The new billing system permits the printing of increased number of lines of
text, and the Company began listing the franchise fee separately. Consequently,
beginning with the quarter ended March 31, 1998, the Company determined that
franchise fees collected would no longer be included in revenue or as an item of
expense since the Company merely collects and remits to the appropriate
franchising authorities the franchise fees. The Company believes that its
current method of accounting for the franchise fees is consistent with the
financial statement presentation utilized in the cable television industry. For
the period ended March 31, 1998, the changed treatment of franchise fees had the
effect of reducing revenue by $2.0 million. Had the Company used the current
methodology in the corresponding 1997 period, the increase in revenue for the
quarter ended March 31, 1998 would have been approximately $5.0 million, a 4.8%
increase from the corresponding 1997 period.

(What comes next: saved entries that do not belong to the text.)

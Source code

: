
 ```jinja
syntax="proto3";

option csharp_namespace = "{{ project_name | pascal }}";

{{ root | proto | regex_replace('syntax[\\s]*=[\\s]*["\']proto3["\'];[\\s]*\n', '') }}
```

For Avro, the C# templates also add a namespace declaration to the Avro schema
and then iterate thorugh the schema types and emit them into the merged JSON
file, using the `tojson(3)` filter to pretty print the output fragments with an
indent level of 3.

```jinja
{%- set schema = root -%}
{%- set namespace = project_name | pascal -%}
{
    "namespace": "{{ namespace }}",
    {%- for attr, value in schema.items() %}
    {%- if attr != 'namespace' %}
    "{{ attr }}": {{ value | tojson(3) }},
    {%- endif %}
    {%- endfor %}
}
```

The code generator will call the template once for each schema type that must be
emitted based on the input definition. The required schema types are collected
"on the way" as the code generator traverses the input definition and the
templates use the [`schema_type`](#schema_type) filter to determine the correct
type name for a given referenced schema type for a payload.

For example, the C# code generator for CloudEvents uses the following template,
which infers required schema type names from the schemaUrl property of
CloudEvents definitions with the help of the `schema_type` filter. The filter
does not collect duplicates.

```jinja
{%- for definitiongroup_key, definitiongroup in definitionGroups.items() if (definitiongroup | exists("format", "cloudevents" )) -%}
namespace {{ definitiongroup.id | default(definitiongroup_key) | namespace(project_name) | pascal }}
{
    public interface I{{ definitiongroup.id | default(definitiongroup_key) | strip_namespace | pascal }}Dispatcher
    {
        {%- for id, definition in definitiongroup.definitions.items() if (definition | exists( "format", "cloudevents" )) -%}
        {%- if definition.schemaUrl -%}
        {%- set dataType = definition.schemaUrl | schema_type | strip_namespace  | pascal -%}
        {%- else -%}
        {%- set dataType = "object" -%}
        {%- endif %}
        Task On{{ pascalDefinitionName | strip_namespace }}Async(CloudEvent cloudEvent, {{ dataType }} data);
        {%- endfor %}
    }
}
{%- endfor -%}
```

Service Expenses increased 23.1% to $10.8 million for the quarter ended March
31, 1998 compared to the corresponding 1997 period. The increase was primarily
due to costs associated with the Company's Core Cable Television Operations.

                                       14
<PAGE>

Programming Expenses increased 6.2% to $24.9 million for the quarter ended March
31, 1998 compared to the corresponding 1997 period. The increase was due to
increases in programming costs associated with the Company's Core Cable
Television Operations.

Selling, General and Administrative Expense increased $0.3 million, or 1.5%, to
$22.7 million for the quarter ended March 31, 1998 compared to the corresponding
1997 period. These expenses are associated with salaries, facility, and
marketing costs. The increase was primarily due to legal fees incurred in
connection with the Australis Media, Ltd. litigation. See "Legal Proceedings" in
the Company's Form 10-K, filed March 27, 1998. As a result of the changed
treatment of accounting for franchise fees, selling, general and administrative
expense for the quarter ended March 31, 1998 was reduced by $2 million, the
amount of franchise fees collected and paid in the quarter. Had the Company used
the current methodology in the corresponding 1997 period, the increase in
selling, general and administrative expense for the quarter ended March 31, 1998
would have been approximately $2.3 million, a 10.4% increase over the
corresponding 1997 period.

Direct Costs Non-Cable decreased 34.7% to $3.6 million for the quarter ended
March 31, 1998 compared to the corresponding 1997 period. The decrease was
primarily due to the elimination of certain activities conducted by the
Company's Non-Cable Operations.

Depreciation and Amortization Expense increased 14.1% to $36.7 million for the
quarter ended March 31, 1998 compared to the corresponding 1997 period primarily
as a result of additional capital expenditures associated with the Company's
Core Cable Television Operations.

Adjusted EBITDA increased 3.7% to $49.8 million for the quarter ended March 31,
1998 compared to the corresponding 1997 period. The Adjusted EBITDA margin
increased to 45.0% in the 1998 period compared to 44.6% for 1997 period. These
increases were primarily related to the Company's Core Cable Television
Operations.

Interest Expense decreased 1.3% to $31.5 million for the quarter ended March 31,
1998 compared to the corresponding 1997 period. The decrease was primarily due
to lower interest rates on outstanding borrowings and lower average outstanding
indebtedness.

Loss from continuing operations before income tax decreased 68.1% to $4.7
million. The decrease was attributable to a gain of $11.5 million realized on
the exchange of a partnership interest.

The Company has not established a valuation allowance for the net operating
losses, because it believes that all of the Company's net operating losses will
be utilized before they expire. The net operating losses begin to expire in the
year 2000 and will fully expire in 2012. The Company believes the net operating
losses should start to be used in the year 2000 and should be fully utilized
before they expire. The Company believes that commencing in 2000 it will begin
generating taxable income as a result of increased revenues, the anticipated
elections of slower tax depreciation methods and anticipated declines in
amortization deductions. See Note 18 of the Company's Consolidated Financial
Statements included in the Company's Form 10-K dated March 27, 1998, as amended,
for the minimum amounts of taxable income required each year for the Company to
fully utilize its net operating losses for such year until such losses expire.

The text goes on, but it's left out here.